Listed records |
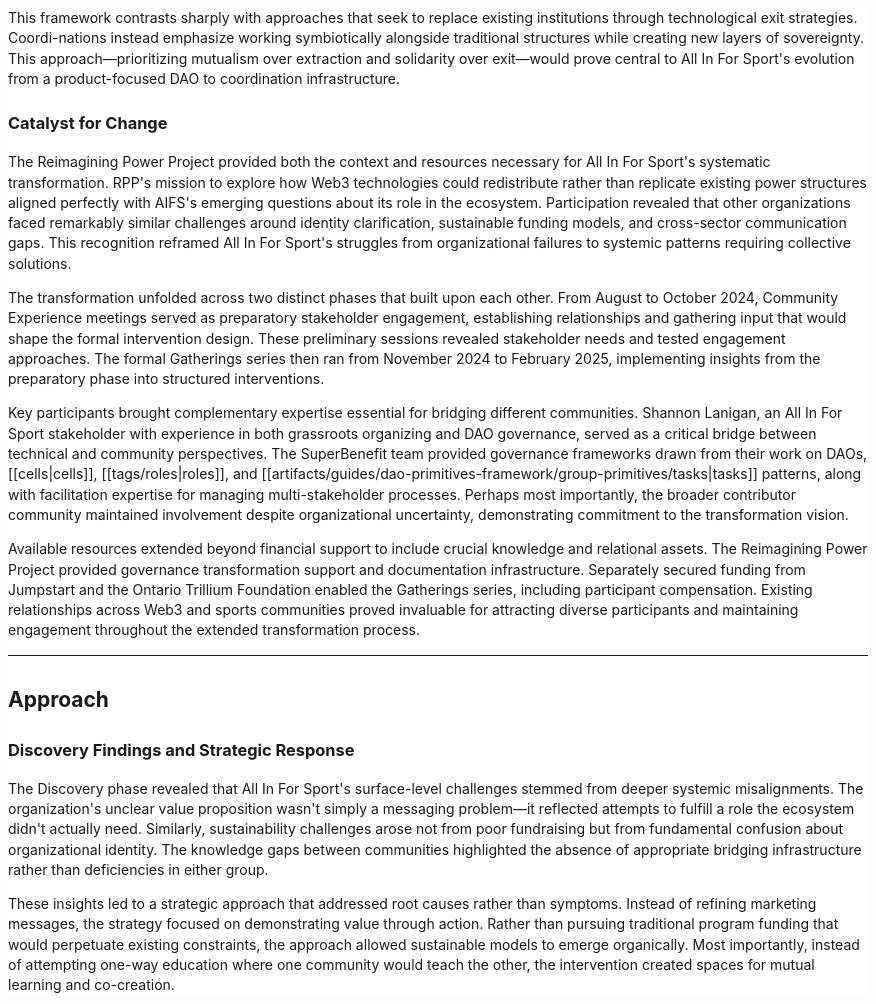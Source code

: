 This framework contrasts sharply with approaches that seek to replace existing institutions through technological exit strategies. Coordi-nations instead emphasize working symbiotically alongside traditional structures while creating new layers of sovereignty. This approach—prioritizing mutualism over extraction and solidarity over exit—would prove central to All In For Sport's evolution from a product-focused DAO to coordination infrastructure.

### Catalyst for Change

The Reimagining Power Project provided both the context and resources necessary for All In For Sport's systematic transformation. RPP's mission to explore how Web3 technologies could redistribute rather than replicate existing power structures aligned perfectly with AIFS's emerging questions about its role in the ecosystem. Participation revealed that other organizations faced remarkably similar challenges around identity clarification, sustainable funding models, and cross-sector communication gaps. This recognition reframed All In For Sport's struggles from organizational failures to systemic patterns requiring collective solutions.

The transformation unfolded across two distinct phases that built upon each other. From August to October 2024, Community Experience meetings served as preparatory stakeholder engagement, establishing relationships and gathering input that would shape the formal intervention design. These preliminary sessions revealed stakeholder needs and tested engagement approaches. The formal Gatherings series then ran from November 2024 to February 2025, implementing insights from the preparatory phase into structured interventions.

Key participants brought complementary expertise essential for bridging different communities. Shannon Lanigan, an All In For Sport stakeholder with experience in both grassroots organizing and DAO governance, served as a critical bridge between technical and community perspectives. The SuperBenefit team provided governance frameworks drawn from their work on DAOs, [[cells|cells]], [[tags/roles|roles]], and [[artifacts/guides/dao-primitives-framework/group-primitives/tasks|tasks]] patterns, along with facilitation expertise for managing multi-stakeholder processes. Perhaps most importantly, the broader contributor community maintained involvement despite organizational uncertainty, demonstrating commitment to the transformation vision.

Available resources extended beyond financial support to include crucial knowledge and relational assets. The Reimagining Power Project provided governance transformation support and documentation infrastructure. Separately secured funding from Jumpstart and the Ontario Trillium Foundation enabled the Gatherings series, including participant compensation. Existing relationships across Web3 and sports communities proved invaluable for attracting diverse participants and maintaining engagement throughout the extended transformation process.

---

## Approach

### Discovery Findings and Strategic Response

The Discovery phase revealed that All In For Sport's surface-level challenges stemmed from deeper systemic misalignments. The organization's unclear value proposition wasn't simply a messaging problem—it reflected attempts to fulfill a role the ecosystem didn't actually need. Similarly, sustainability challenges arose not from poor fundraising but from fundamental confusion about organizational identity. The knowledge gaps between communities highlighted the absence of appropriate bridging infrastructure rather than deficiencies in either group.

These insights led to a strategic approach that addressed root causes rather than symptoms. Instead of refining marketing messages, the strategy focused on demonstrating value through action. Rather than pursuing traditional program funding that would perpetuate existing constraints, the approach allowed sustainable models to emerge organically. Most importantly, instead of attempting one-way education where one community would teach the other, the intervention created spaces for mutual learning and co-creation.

About this task | Within the listing above, locate the line containing "## Approach" and the line containing "### Discovery Findings and Strategic Response". Reproduce those two lines and all lines between them exactly, with nothing added.

Your response |
## Approach

### Discovery Findings and Strategic Response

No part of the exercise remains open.